Book Bites: Tish Harrison Warren

By Cheryl Arnold

Father Jonathan recently attended the RADVO conference in Dallas, Texas, where one of the speakers was Tish Harrison Warren, an Anglican priest and writer. In addition to many articles and essays, she has written two books which have had a deep impact on my faith.

Liturgy of the Ordinary: Sacred Practices for Everyday Life was awarded Book of the Year by Christianity Today in 2018. In the book, Warren looks at everyday life through the lens of liturgy and helps us see the sacred in the ordinary and the ordinary in the sacred. She writes that God is forming us into a new people and says the place of that formation is in the small moments of each day. Chapters cover topics such as making the bed, brushing teeth, eating leftovers, checking email, fighting with a spouse, sitting in traffic and more, and she relates every act to a spiritual practice as well as our Sunday liturgy. She shows how even the smallest of our daily actions shape us into who we are. Drawing on the work of Christian author and philosopher James K.A. Smith, another RADVO conference speaker, she writes, “We don’t wake up daily and form a way of being-in-the-world from scratch, and we don’t think our way through every action of our day. We move in patterns that we have set over time, day by day. These habits and practices shape our loves, our desires, and ultimately who we are and what we worship.” You will not see your daily life in the same way after reading this book.

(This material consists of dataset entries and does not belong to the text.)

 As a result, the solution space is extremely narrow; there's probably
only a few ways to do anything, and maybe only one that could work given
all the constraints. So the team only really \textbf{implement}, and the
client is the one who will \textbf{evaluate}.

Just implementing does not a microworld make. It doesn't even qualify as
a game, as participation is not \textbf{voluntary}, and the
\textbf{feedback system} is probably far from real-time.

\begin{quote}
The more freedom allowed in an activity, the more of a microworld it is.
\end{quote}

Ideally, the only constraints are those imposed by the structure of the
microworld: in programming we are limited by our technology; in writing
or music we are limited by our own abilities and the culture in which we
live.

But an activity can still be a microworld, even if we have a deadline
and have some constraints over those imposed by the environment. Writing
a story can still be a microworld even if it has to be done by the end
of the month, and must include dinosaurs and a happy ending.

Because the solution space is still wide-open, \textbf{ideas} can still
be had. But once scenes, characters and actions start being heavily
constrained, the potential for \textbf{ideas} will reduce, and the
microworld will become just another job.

Prayer in the Night: For Those Who Work or Watch or Weep was published earlier this year. Warren wrote this book after walking through a very difficult season of loss and grief, and during that season she held fast to the prayer of Compline when she could not come up with her own words to pray. She writes, “Compline speaks to God in the dark. And that’s what I had to learn to do—to pray in the darkness of anxiety and vulnerability, in doubt and disillusionment. It was Compline that gave words to my anxiety and grief and allowed me to reencounter the doctrines of the church not as tidy little antidotes for pain, but as a light in the darkness, as good news.” Each chapter explores a different phrase from the Compline prayer. In examining each phrase, Warren shows readers how to walk through the darkness of vulnerability and suffering in faith, and how to find hope and light in the dark. You will come away with a rich understanding of Compline as well as wise pastoral counsel for how to walk by faith in all circumstances.